*Exercise prompt:* Would you write out every record that follows exactly, with the pictures left out?

** Available records follows **

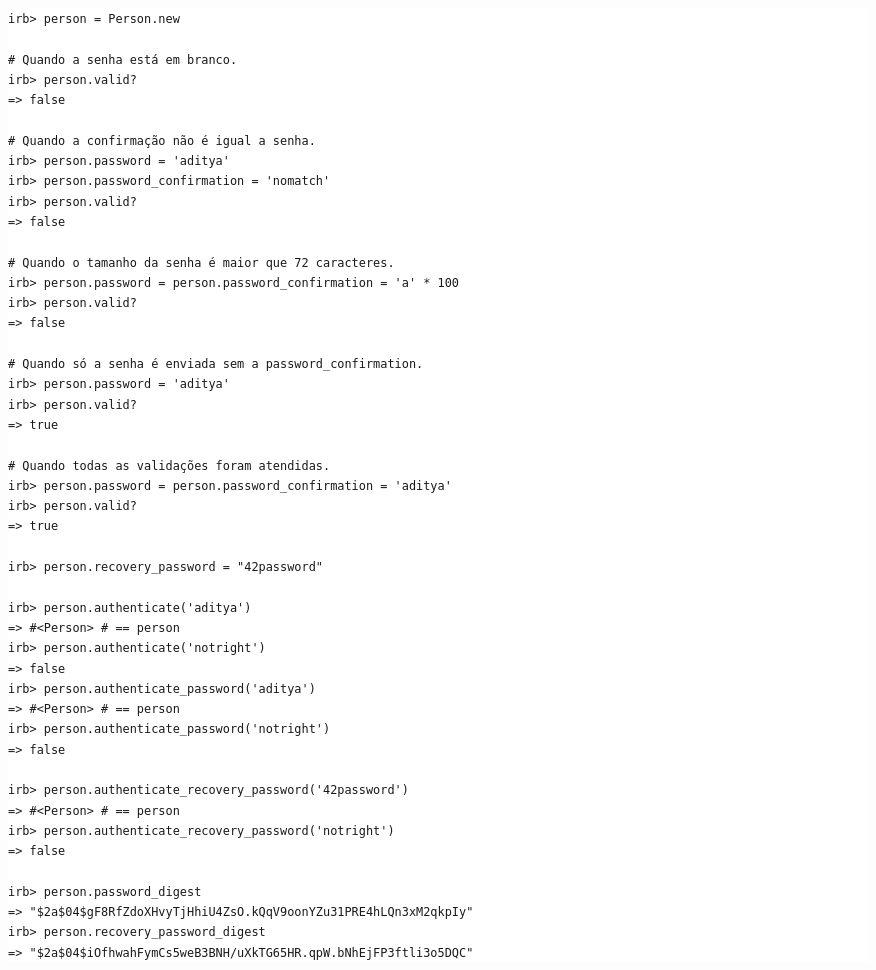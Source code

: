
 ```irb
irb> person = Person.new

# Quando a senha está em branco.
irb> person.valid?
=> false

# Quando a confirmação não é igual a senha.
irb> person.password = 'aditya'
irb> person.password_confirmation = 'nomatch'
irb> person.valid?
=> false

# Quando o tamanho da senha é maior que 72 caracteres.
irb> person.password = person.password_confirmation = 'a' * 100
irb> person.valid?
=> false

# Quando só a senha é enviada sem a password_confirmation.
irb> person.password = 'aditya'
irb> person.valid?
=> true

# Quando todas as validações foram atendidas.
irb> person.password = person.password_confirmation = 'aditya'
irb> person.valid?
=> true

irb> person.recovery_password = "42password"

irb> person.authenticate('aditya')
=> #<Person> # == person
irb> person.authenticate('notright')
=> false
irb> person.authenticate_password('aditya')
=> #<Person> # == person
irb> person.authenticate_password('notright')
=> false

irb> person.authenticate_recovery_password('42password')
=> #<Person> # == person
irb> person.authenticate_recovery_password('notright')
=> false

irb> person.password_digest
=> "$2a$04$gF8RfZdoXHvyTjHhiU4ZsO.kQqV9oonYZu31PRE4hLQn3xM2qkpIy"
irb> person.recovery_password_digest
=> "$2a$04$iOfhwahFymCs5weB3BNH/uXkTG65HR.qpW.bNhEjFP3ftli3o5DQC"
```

** End of Available records **

*Result:*
Source code

:
 ```irb
irb> person = Person.new

# Quando a senha está em branco.
irb> person.valid?
=> false

# Quando a confirmação não é igual a senha.
irb> person.password = 'aditya'
irb> person.password_confirmation = 'nomatch'
irb> person.valid?
=> false

# Quando o tamanho da senha é maior que 72 caracteres.
irb> person.password = person.password_confirmation = 'a' * 100
irb> person.valid?
=> false

# Quando só a senha é enviada sem a password_confirmation.
irb> person.password = 'aditya'
irb> person.valid?
=> true

# Quando todas as validações foram atendidas.
irb> person.password = person.password_confirmation = 'aditya'
irb> person.valid?
=> true

irb> person.recovery_password = "42password"

irb> person.authenticate('aditya')
=> #<Person> # == person
irb> person.authenticate('notright')
=> false
irb> person.authenticate_password('aditya')
=> #<Person> # == person
irb> person.authenticate_password('notright')
=> false

irb> person.authenticate_recovery_password('42password')
=> #<Person> # == person
irb> person.authenticate_recovery_password('notright')
=> false

irb> person.password_digest
=> "$2a$04$gF8RfZdoXHvyTjHhiU4ZsO.kQqV9oonYZu31PRE4hLQn3xM2qkpIy"
irb> person.recovery_password_digest
=> "$2a$04$iOfhwahFymCs5weB3BNH/uXkTG65HR.qpW.bNhEjFP3ftli3o5DQC"
```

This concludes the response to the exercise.